## WHAT TO DO
The required result is a line count: how many lines in this data hold the word "sharing". Give only that.

[Stored data]
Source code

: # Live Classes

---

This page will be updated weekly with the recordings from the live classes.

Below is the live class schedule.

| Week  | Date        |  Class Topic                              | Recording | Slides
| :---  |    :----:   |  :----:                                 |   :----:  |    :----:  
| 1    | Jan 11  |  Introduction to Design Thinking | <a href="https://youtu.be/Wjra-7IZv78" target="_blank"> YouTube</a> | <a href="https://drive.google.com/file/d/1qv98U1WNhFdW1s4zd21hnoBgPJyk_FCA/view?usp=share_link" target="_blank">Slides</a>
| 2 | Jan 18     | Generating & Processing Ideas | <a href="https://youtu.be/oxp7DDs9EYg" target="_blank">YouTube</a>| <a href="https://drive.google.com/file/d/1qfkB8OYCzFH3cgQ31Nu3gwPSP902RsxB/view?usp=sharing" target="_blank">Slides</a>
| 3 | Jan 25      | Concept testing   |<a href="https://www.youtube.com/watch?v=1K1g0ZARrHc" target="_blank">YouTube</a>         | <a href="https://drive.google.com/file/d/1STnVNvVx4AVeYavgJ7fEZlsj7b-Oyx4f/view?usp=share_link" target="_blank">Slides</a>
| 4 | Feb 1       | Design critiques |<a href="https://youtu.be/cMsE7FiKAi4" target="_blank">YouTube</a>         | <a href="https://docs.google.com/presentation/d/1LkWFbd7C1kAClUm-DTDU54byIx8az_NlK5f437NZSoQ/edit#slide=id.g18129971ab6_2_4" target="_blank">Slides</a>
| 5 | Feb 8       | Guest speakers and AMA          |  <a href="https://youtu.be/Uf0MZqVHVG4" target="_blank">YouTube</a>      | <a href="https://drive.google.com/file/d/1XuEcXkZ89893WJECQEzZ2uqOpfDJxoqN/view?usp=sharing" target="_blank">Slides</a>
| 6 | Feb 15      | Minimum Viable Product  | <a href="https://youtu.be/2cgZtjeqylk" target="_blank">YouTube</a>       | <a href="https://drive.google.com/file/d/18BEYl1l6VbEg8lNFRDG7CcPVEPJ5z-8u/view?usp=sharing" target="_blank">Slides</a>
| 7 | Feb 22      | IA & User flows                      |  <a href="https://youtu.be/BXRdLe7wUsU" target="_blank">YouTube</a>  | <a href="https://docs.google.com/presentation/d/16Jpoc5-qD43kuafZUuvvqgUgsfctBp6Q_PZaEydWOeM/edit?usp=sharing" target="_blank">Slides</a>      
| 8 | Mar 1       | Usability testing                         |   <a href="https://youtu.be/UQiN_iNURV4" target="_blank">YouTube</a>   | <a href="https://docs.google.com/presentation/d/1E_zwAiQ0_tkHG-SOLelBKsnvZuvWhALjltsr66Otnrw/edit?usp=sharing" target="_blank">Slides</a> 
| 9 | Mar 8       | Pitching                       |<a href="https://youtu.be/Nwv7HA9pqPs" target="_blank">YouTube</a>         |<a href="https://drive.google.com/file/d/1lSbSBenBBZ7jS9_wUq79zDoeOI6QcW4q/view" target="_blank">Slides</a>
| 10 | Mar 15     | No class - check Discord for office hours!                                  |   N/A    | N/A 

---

## EXERCISE ANSWER
5